Alla base del provvedimento ci sono infatti due aspetti. Da un lato, il fatto che Boiocchi, subito dopo la scarcerazione, si sia subito "rimesso all’opera", se è vero che nel marzo 2021 è stato arrestato dagli agenti della Squadra mobile insieme a Paolo Cambedda perché controllato a bordo di un’auto rubata e in possesso di una pistola priva di matricola, alcune cartucce, uno storditore elettrico, un coltello di grosse dimensioni, due manette e una pettorina con la scritta "Guardia di Finanza"; tutto materiale che ha fatto subito ipotizzare agli investigatori che i due stessero progettando una rapina. Dall’altro lato, c’è l’attivismo di Boiocchi sul fronte ultrà, a cominciare dalle manifestazioni non preannunciate fuori dai cancelli di Appiano Gentile in piena pandemia. I

l sessantanovenne, si scopre ora, ha impugnato il decreto del Tribunale (confermato dalla Corte d’Appello il 5 novembre scorso) in Cassazione, contestando solo la parte in cui gli è stato inibito l’accesso al Meazza: "Di fatto, la formulazione del divieto – ha argomentato il suo legale – finisce per irrogare la diversa sanzione del Daspo e, dunque, il divieto di accesso alle manifestazioni sportive". Anche il procuratore generale ha chiesto che il ricorso venisse accolto, ma gli ermellini lo hanno bocciato. "La Corte d’Appello – si legge nelle motivazioni – ha ricostruito la particolare pervicacia e indifferenza del ricorrente rispetto alle regole di condotta del vivere civile, correlate puntualmente, nel determinare le prescrizioni accessorie, ai diversi rilievi e precedenti riferibili al Boiocchi: soggetto condannato per gravi reati nei confronti della persona; fortemente legato a personaggi di spicco della delinquenza organizzata di stampo mafioso; con ruolo centrale nella tifoseria di riferimento mediante azioni aggressive e in violazione anche delle norme previste durante lo stato di emergenza da Covid-19; caratterizzato da evidente incapacità di mutare condotta, nonostante i lunghi periodi di detenzione subìta". Insomma, "un pericolo per la pubblica sicurezza".
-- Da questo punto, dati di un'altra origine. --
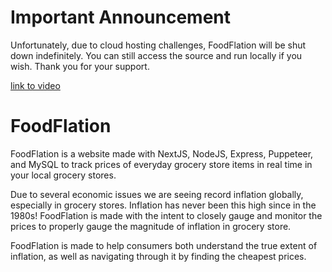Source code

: # Important Announcement

Unfortunately, due to cloud hosting challenges, FoodFlation will be shut down indefinitely. You can still access the source and run locally if you wish. Thank you for your support.

[link to video](https://www.linkedin.com/posts/nathan-cai-dev_nodejs-react-mysql-activity-7016442347190177792-rlkF?utm_source=share&utm_medium=member_desktop)

# FoodFlation

FoodFlation is a website made with NextJS, NodeJS, Express, Puppeteer, and MySQL to track prices of everyday grocery store items in real time in your local grocery stores.

Due to several economic issues we are seeing record inflation globally, especially in grocery stores. Inflation has never been this high since in the 1980s! FoodFlation is made with the intent to closely gauge and monitor the prices to properly gauge the magnitude of inflation in grocery store.

FoodFlation is made to help consumers both understand the true extent of inflation, as well as navigating through it by finding the cheapest prices.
È vero, hanno aggiunto i giudici, che le Sezioni Unite hanno precisato in passato che la prescrizione di non partecipare a pubbliche riunioni non riguarda gli stadi, "atteso che gli stessi debbono essere intesi come luoghi aperti al pubblico"; d’altro canto, però, la misura (simile al Daspo solo nelle conseguenze per il destinatario) è stata "personalizzata in cosiderazione delle caratteristiche e degli elementi oggettivi acquisiti a carico del ricorrente". Conclusione: San Siro rimane off limits per Boiocchi.